Type out the records that follow, exactly as given.
--- Provided information Enclosed Below ---
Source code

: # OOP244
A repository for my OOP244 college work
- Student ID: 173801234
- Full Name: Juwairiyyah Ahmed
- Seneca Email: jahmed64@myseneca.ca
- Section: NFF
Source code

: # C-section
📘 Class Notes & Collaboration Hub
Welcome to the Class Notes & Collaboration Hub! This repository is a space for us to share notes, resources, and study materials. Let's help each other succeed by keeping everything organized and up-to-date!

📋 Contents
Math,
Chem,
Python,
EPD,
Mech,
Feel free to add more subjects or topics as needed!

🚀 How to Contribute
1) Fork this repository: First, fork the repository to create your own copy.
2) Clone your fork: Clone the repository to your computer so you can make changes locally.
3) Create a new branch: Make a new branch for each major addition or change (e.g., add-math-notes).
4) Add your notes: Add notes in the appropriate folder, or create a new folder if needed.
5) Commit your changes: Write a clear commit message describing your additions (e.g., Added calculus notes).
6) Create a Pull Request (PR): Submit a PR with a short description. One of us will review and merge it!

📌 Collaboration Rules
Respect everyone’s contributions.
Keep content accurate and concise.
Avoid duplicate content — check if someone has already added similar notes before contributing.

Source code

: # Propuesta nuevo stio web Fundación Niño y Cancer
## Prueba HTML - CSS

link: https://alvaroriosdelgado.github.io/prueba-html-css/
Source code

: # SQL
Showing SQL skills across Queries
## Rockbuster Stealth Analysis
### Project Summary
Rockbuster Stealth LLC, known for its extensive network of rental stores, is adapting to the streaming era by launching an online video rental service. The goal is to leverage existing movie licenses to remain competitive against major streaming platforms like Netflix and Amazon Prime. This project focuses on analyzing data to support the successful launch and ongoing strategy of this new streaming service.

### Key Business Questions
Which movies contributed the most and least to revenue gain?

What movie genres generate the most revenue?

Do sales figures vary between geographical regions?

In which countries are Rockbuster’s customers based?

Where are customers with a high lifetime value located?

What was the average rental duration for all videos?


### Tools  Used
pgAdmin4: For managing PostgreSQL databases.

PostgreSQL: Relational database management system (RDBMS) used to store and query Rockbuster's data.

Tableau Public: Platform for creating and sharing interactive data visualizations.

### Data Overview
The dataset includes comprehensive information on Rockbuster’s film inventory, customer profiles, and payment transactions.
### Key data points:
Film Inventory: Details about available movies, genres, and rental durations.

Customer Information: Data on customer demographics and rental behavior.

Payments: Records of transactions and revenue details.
--- End of Enclosed Provided information ---
→ **Answer to this problem**:
Source code

: # OOP244
A repository for my OOP244 college work
- Student ID: 173801234
- Full Name: Juwairiyyah Ahmed
- Seneca Email: jahmed64@myseneca.ca
- Section: NFF
Source code

: # C-section
📘 Class Notes & Collaboration Hub
Welcome to the Class Notes & Collaboration Hub! This repository is a space for us to share notes, resources, and study materials. Let's help each other succeed by keeping everything organized and up-to-date!

📋 Contents
Math,
Chem,
Python,
EPD,
Mech,
Feel free to add more subjects or topics as needed!

🚀 How to Contribute
1) Fork this repository: First, fork the repository to create your own copy.
2) Clone your fork: Clone the repository to your computer so you can make changes locally.
3) Create a new branch: Make a new branch for each major addition or change (e.g., add-math-notes).
4) Add your notes: Add notes in the appropriate folder, or create a new folder if needed.
5) Commit your changes: Write a clear commit message describing your additions (e.g., Added calculus notes).
6) Create a Pull Request (PR): Submit a PR with a short description. One of us will review and merge it!

📌 Collaboration Rules
Respect everyone’s contributions.
Keep content accurate and concise.
Avoid duplicate content — check if someone has already added similar notes before contributing.

Source code

: # Propuesta nuevo stio web Fundación Niño y Cancer
## Prueba HTML - CSS

link: https://alvaroriosdelgado.github.io/prueba-html-css/
Source code

: # SQL
Showing SQL skills across Queries
## Rockbuster Stealth Analysis
### Project Summary
Rockbuster Stealth LLC, known for its extensive network of rental stores, is adapting to the streaming era by launching an online video rental service. The goal is to leverage existing movie licenses to remain competitive against major streaming platforms like Netflix and Amazon Prime. This project focuses on analyzing data to support the successful launch and ongoing strategy of this new streaming service.

### Key Business Questions
Which movies contributed the most and least to revenue gain?

What movie genres generate the most revenue?

Do sales figures vary between geographical regions?

In which countries are Rockbuster’s customers based?

Where are customers with a high lifetime value located?

What was the average rental duration for all videos?


### Tools  Used
pgAdmin4: For managing PostgreSQL databases.

PostgreSQL: Relational database management system (RDBMS) used to store and query Rockbuster's data.

Tableau Public: Platform for creating and sharing interactive data visualizations.

### Data Overview
The dataset includes comprehensive information on Rockbuster’s film inventory, customer profiles, and payment transactions.
### Key data points:
Film Inventory: Details about available movies, genres, and rental durations.

Customer Information: Data on customer demographics and rental behavior.

Payments: Records of transactions and revenue details.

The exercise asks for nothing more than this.